Tres nigiris. En el de wagyu con mayonesa de trufa negra, la potencia del acompañamiento y el toque ahumado eclipsan un tanto el ya de por sí escaso sabor de la carne más sobrevalorada del mundo. El de carabinero anticuchado con un toque de caviar roza la excelencia y, además, el caviar, cosa que no siempre sucede, tiene toda la razón de ser. Y, para que no falte el toque iconoclasta, termina la secuencia con arroz pintado con tinta de calamar, mayonesa de yuzu, jalapeño y queso gruyere. Una combinación, digamos, extraña.
En los sushi rolls, lo primero que llama la atención es el color oscuro del arroz, que se explica por el uso de azúcar moreno en vez de blanco. Tanto el de bogavante pochado en mantequilla clarificada con holandesa de kimchi, tobiko (huevas de pez volador) y yuzu como el de cangrejo de piel blanda con pepino encurtido, aguacate quemado (que le da un divertido gusto amargo) y mayonesa chilli-garlic funcionan más que bien y se benefician de una materia prima de calidad. Gran binomio, ante el que palidece el tiradito de pez limón con vinagreta de sisho, wasabi y ají limo que, a pesar de lo que prometen sus ingredientes, carece de punch.

Y llegamos al momento estelar del menú, a ese plato que justifica por sí mismo la visita a un restaurante y que el cocinero, adaptándolo a cada menú de alguna forma si se quiere, debería convertir en santo y seña de la casa: el ramen con dumpling de pintada y alga nori. Por supuesto, un ramen al estilo de Fernández, o sea, un ramen sin ramen. Lo que sí lleva es un caldo ibérico de hueso y jamón tuneado durante 18 horas con pata de gallina, kombu y morro de vaca que rebosa sabor y untuosidad y, literalmente, pega los labios a cada sorbo.
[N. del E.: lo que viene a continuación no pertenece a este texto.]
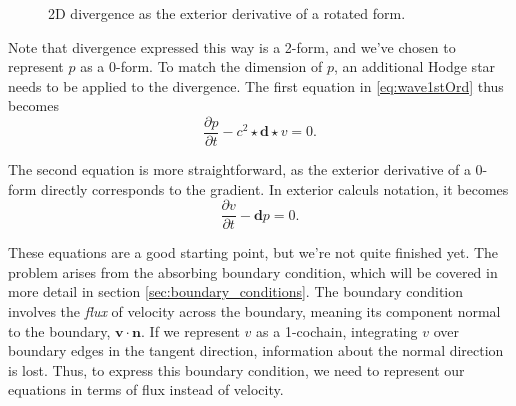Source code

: \documentclass[utf8,english]{gradu3}
\begin{document}
\begin{figure}[h]
  \centering
  \caption{2D divergence as the exterior derivative of a rotated form.}
  \label{fig:2d_divergence}
\end{figure}

Note that divergence expressed this way is a 2-form,
and we've chosen to represent $p$ as a 0-form.
To match the dimension of $p$, an additional Hodge star
needs to be applied to the divergence.
The first equation in \ref{eq:wave1stOrd} thus becomes
\begin{equation}\label{eq:intermediate_eq_1}
  \frac{\partial p}{\partial t} - c^2 \star \mathbf{d} \star v = 0.
\end{equation}

The second equation is more straightforward,
as the exterior derivative of a 0-form directly corresponds to the gradient.
In exterior calculs notation, it becomes
\begin{equation}\label{eq:intermediate_eq_2}
  \frac{\partial v}{\partial t} - \mathbf{d} p = 0.
\end{equation}

These equations are a good starting point, but we're not quite finished yet.
The problem arises from the absorbing boundary condition,
which will be covered in more detail in section \ref{sec:boundary_conditions}.
The boundary condition involves the \textit{flux} of velocity across the boundary,
meaning its component normal to the boundary, $\mathbf{v} \cdot \mathbf{n}$.
If we represent $v$ as a 1-cochain, integrating $v$ over boundary edges
in the tangent direction, information about the normal direction is lost.
Thus, to express this boundary condition,
we need to represent our equations in terms of flux instead of velocity.
\end{document}
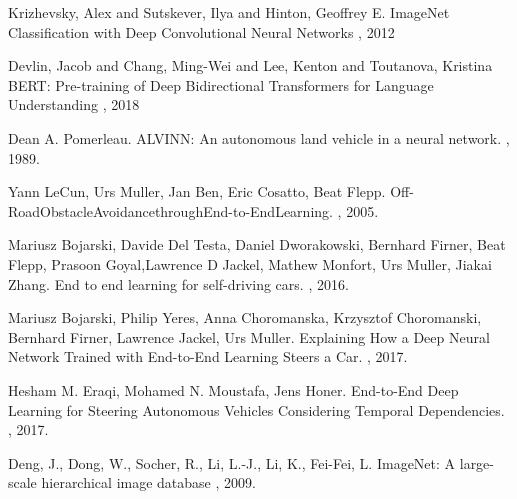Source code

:
  


\begin{thebibliography}{1}


Krizhevsky, Alex and Sutskever, Ilya and Hinton, Geoffrey E.
\newblock ImageNet Classification with Deep Convolutional Neural Networks
, 2012

Devlin, Jacob and Chang, Ming-Wei and Lee, Kenton and Toutanova, Kristina
\newblock BERT: Pre-training of Deep Bidirectional Transformers for Language Understanding
, 2018

Dean A. Pomerleau.
\newblock ALVINN: An autonomous land vehicle in a neural network.
, 1989.

Yann LeCun, Urs Muller, Jan Ben, Eric Cosatto, Beat Flepp.
\newblock Off-RoadObstacleAvoidancethroughEnd-to-EndLearning.
, 2005.

Mariusz Bojarski, Davide Del Testa, Daniel Dworakowski, Bernhard Firner, Beat Flepp, Prasoon Goyal,Lawrence D Jackel, Mathew Monfort, Urs Muller, Jiakai Zhang.
\newblock End  to  end  learning  for  self-driving  cars.
, 2016.

Mariusz Bojarski, Philip Yeres, Anna Choromanska, Krzysztof Choromanski, Bernhard Firner, Lawrence Jackel, Urs Muller. 
\newblock Explaining How a Deep Neural Network Trained with End-to-End Learning Steers a Car.
, 2017.

Hesham M. Eraqi, Mohamed N. Moustafa, Jens Honer.
\newblock End-to-End Deep Learning for Steering Autonomous Vehicles Considering Temporal Dependencies.
, 2017.

Deng, J., Dong, W., Socher, R., Li, L.-J., Li, K., Fei-Fei, L.
\newblock ImageNet: A large-scale hierarchical image database
, 2009.


\end{thebibliography}
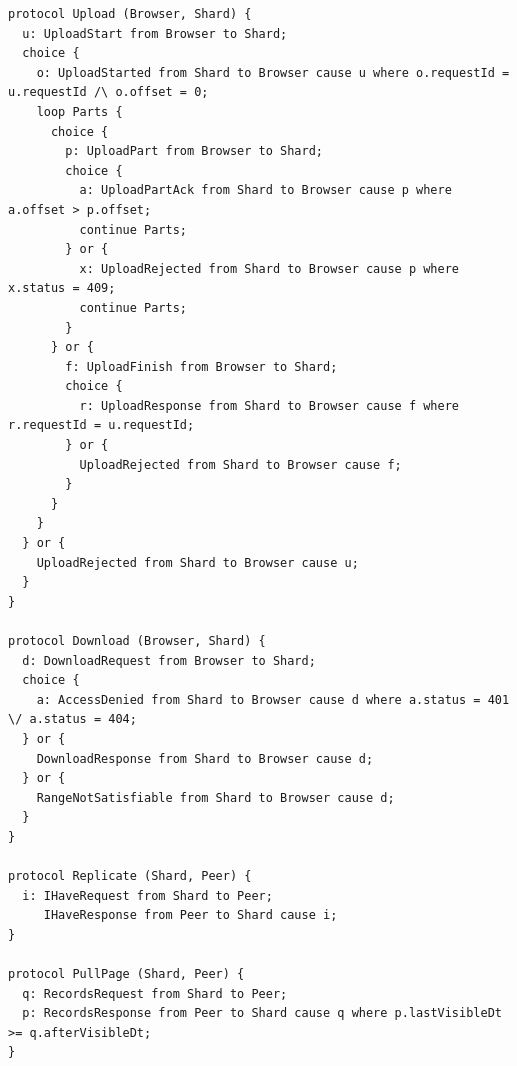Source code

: \begin{Verbatim}[fontsize=\small]
protocol Upload (Browser, Shard) {
  u: UploadStart from Browser to Shard;
  choice {
    o: UploadStarted from Shard to Browser cause u where o.requestId = u.requestId /\ o.offset = 0;
    loop Parts {
      choice {
        p: UploadPart from Browser to Shard;
        choice {
          a: UploadPartAck from Shard to Browser cause p where a.offset > p.offset;
          continue Parts;
        } or {
          x: UploadRejected from Shard to Browser cause p where x.status = 409;
          continue Parts;
        }
      } or {
        f: UploadFinish from Browser to Shard;
        choice {
          r: UploadResponse from Shard to Browser cause f where r.requestId = u.requestId;
        } or {
          UploadRejected from Shard to Browser cause f;
        }
      }
    }
  } or {
    UploadRejected from Shard to Browser cause u;
  }
}

protocol Download (Browser, Shard) {
  d: DownloadRequest from Browser to Shard;
  choice {
    a: AccessDenied from Shard to Browser cause d where a.status = 401 \/ a.status = 404;
  } or {
    DownloadResponse from Shard to Browser cause d;
  } or {
    RangeNotSatisfiable from Shard to Browser cause d;
  }
}

protocol Replicate (Shard, Peer) {
  i: IHaveRequest from Shard to Peer;
     IHaveResponse from Peer to Shard cause i;
}

protocol PullPage (Shard, Peer) {
  q: RecordsRequest from Shard to Peer;
  p: RecordsResponse from Peer to Shard cause q where p.lastVisibleDt >= q.afterVisibleDt;
}
\end{Verbatim}
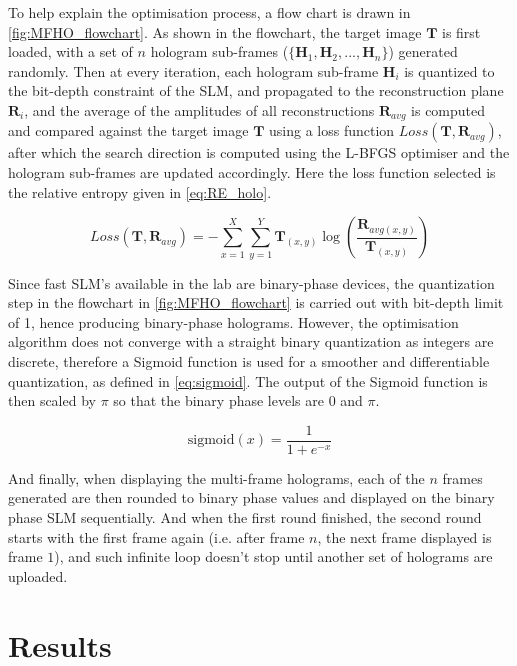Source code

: 	To help explain the optimisation process, a flow chart is drawn in \cref{fig:MFHO_flowchart}. As shown in the flowchart, the target image $\textbf{T}$ is first loaded, with a set of $n$ hologram sub-frames ($\{\textbf{H}_1, \textbf{H}_2, ..., \textbf{H}_n\}$) generated randomly. Then at every iteration, each hologram sub-frame $\textbf{H}_i$ is quantized to the bit-depth constraint of the SLM, and propagated to the reconstruction plane $\textbf{R}_i$, and the average of the amplitudes of all reconstructions $\textbf{R}_{avg}$ is computed and compared against the target image $\textbf{T}$ using a loss function $Loss(\textbf{T}, \textbf{R}_{avg})$, after which the search direction is computed using the L-BFGS optimiser and the hologram sub-frames are updated accordingly. Here the loss function selected is the relative entropy\cite{Kullback1951} given in \cref{eq:RE_holo}.

	\begin{equation}
		Loss(\textbf{T}, \textbf{R}_{avg}) = -\sum_{x=1}^{X} \sum_{y=1}^{Y} \textbf{T}_{(x,y)}\log\left(\frac{\textbf{R}_{avg(x,y)}}{\textbf{T}_{(x,y)}}\right)
		\label{eq:RE_holo}
	\end{equation}

	Since fast SLM's available in the lab are binary-phase devices, the quantization step in the flowchart in \cref{fig:MFHO_flowchart} is carried out with bit-depth limit of 1, hence producing binary-phase holograms. However, the optimisation algorithm does not converge with a straight binary quantization as integers are discrete, therefore a Sigmoid function \cite{Bacaer2011} is used for a smoother and differentiable quantization, as defined in \cref{eq:sigmoid}. The output of the Sigmoid function is then scaled by $\pi$ so that the binary phase levels are $0$ and $\pi$.

	\begin{equation}
		\mathrm{sigmoid}(x)=\frac{1}{1+e^{-x}}
		\label{eq:sigmoid}
	\end{equation}

	And finally, when displaying the multi-frame holograms, each of the $n$ frames generated are then rounded to binary phase values and displayed on the binary phase SLM sequentially. And when the first round finished, the second round starts with the first frame again (i.e. after frame $n$, the next frame displayed is frame $1$), and such infinite loop doesn't stop until another set of holograms are uploaded.

\section{Results}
La mezcla con el también potente dumpling provoca una explosión en la boca que, como las pilas del anuncio, dura y dura.
Cualquier plato lo tendría difícil después del ramen, y la carrillera de ternera a baja temperatura con curry verde (con base de yuzu, cilantro y aceite de perejil y cilantro) y arroz chaufa con brócoli con la que se cierra la parte salada no es una excepción. Si sale airosa es, fundamentalmente, por su punto, pura mantequilla.

Limpia y refresca el prepostre, un sorbete de lulo infusionado en sisho, que da paso a un bastante conseguido mochi de chicha morada: textura japonesa y sabor peruano.
El joven sumiller Maikel Pinilla gestiona una divertida carta de vinos que se sale por completo del sota, caballo y rey mainstream, apostando por joyitas de denominaciones de origen españolas poco conocidas y con una curiosa representación de etiquetas internacionales.